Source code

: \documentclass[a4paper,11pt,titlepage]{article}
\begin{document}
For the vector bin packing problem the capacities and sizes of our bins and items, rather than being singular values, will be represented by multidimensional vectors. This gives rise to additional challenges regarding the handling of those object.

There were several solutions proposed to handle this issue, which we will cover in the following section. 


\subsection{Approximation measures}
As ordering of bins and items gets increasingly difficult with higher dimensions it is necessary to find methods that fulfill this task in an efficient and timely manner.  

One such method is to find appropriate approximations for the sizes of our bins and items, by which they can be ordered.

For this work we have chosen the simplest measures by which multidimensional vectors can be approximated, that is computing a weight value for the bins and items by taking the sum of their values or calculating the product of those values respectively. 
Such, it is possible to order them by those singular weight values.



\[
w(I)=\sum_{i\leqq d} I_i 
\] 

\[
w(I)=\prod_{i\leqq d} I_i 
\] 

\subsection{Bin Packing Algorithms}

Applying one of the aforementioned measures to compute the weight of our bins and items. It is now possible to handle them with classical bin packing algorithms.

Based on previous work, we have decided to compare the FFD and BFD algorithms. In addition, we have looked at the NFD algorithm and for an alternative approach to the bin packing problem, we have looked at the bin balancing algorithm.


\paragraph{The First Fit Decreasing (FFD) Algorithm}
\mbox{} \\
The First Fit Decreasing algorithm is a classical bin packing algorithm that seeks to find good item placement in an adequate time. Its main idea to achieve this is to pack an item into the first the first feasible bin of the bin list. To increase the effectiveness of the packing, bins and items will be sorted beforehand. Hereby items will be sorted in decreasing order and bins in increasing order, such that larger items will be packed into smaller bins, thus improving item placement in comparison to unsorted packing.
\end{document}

○ ○ ○

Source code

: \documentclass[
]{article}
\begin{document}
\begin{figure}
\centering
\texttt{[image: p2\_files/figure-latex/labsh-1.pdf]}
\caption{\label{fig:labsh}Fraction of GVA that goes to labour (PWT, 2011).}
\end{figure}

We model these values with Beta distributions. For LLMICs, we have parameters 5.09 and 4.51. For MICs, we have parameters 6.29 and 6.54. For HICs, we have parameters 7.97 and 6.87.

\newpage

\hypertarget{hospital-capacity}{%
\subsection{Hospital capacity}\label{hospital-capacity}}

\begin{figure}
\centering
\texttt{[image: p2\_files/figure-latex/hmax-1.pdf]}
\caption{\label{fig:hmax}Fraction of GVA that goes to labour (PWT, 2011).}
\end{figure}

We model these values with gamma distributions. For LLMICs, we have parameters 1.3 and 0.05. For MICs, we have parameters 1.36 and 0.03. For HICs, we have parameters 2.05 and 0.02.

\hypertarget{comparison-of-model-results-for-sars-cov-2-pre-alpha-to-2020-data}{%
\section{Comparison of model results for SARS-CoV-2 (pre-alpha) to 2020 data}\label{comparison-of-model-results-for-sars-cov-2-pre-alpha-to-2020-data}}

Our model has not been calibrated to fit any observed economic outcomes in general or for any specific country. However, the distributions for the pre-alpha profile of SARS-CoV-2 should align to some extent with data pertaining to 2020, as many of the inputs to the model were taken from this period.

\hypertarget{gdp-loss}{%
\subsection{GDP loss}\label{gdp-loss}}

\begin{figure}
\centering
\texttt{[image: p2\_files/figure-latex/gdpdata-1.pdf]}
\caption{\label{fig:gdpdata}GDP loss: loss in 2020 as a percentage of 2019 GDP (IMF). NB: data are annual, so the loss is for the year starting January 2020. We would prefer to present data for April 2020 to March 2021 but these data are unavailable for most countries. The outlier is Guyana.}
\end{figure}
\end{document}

○ ○ ○

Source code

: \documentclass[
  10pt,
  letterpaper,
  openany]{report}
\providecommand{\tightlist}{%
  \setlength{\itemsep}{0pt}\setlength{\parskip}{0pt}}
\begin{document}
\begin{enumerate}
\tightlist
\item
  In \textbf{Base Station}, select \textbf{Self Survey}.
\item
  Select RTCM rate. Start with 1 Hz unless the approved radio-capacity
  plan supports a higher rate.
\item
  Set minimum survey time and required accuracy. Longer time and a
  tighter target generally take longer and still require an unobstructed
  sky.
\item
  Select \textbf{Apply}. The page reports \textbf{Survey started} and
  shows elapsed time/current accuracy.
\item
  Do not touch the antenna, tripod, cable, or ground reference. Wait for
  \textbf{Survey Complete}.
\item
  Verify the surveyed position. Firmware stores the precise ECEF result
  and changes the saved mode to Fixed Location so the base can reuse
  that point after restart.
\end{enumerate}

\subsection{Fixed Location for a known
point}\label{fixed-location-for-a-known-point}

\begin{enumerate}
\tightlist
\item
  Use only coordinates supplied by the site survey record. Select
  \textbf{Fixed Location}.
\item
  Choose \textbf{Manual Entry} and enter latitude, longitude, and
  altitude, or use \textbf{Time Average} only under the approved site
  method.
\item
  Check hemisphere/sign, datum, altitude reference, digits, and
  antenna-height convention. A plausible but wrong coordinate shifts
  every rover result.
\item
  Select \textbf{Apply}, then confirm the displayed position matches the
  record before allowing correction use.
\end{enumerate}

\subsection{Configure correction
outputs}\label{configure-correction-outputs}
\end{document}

○ ○ ○

▶ WHAT IS EXPECTED:
Wherever a line contains the string "subsection", copy that line from the data.

▶ ANSWER FOR THIS EXERCISE:
\subsection{Approximation measures}
\subsection{Bin Packing Algorithms}
\subsection{Hospital capacity}\label{hospital-capacity}}
\subsection{GDP loss}\label{gdp-loss}}
\subsection{Fixed Location for a known
\subsection{Configure correction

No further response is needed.